My first aversion to Hip Hop was the message. It was all about the Benjamins and bling and ho’s and killing cops. The prison style of dressing and the tattoos made me side with the cops when they face anyone in a hoodie. I mean, if you look and dress like a gangster, why are you surprised to be assumed a gangster?

I don’t like the process. To make a Hip Hop song, the singer sits in a studio and the producer layers tracks to make beats and bass and builds the song. These tracks are called samples and they are other people’s work.

Sure, the samples are paid for today. They were not in the beginning. A very popular singer might use up to 36 samples for a song. On the lower end it might be 16 samples. Even if it is a paid for, it is not their work is it? Imagine if I took the Mona Lisa and put a stainless steel frame around it and said, “Look, this is my work.”

There is a dishonesty in the work. Even their names are fake.  I am not saying that those producers are not artists, they are amazingly good at their craft. It is that the music is compiled of other peoples work. We know this is not right but we have a generation who has grown up in the Hip Hop era.

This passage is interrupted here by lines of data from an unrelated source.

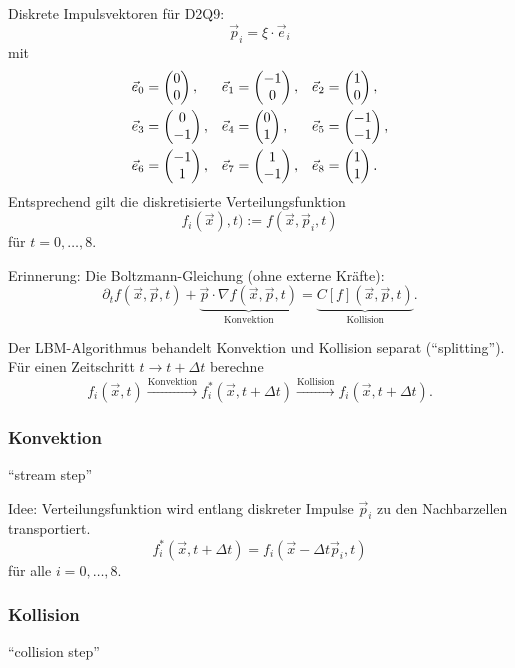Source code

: Diskrete Impulsvektoren für D2Q9:
\[ \vec{p}_i = \xi \cdot \vec{e}_i \]
mit
\begin{align*}
  \vec{e}_0 &= \begin{pmatrix}0\\0\end{pmatrix},
            & \vec{e}_1 &= \begin{pmatrix}-1\\0\end{pmatrix},
            & \vec{e}_2 &= \begin{pmatrix}1\\0\end{pmatrix}, \\
  \vec{e}_3 &= \begin{pmatrix}0\\-1\end{pmatrix},
            & \vec{e}_4 &= \begin{pmatrix}0\\1\end{pmatrix},
            & \vec{e}_5 &= \begin{pmatrix}-1\\-1\end{pmatrix}, \\
  \vec{e}_6 &= \begin{pmatrix}-1\\1\end{pmatrix},
            & \vec{e}_7 &= \begin{pmatrix}1\\-1\end{pmatrix},
            & \vec{e}_8 &= \begin{pmatrix}1\\1\end{pmatrix}.
\end{align*}
Entsprechend gilt die diskretisierte Verteilungsfunktion
\[ f_i(\vec{x}), t) := f( \vec{x}, \vec{p}_i, t) \]
für $t = 0, \ldots, 8$.

Erinnerung: Die Boltzmann-Gleichung (ohne externe Kräfte):
\[ \partial_t f( \vec{x},\vec{p},t) +
  \underbrace{\vec{p} \cdot \nabla f(\vec{x}, \vec{p}, t)}_{\text{Konvektion}}
  = \underbrace{C[f] (\vec{x}, \vec{p}, t)}_{\text{Kollision}}.
\]

Der LBM-Algorithmus behandelt Konvektion und Kollision separat (``splitting'').
Für einen Zeitschritt $t \to t + \Delta t$ berechne
\[ f_i(\vec{x},t) \xrightarrow{\text{Konvektion}}
  f_i^*(\vec{x},t+ \Delta t) \xrightarrow{\text{Kollision}}
  f_i(\vec{x},t+ \Delta t). \]

\subsubsection*{Konvektion}
``stream step''

Idee: Verteilungsfunktion wird entlang diskreter Impulse $\vec{p}_i$ zu den
Nachbarzellen transportiert.
\[ f_i^*(\vec{x},t + \Delta t) = f_i(\vec{x} - \Delta t \vec{p}_i, t) \]
für alle $i = 0, \ldots, 8$.

\subsubsection*{Kollision}
``collision step''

It is okay if you use someone else’s test paper if you paid for it. It is okay to lift Michelle Obama’s speech and give it to Melania Trump. It is okay if you had your trainer fill the urine bottle because he works for you.

The Hip Hop philosophy has been the message to a generation. To me, it shows in the actions of everyday life. At its core, see if you believe as I do, using other people’s work for your own is dishonest.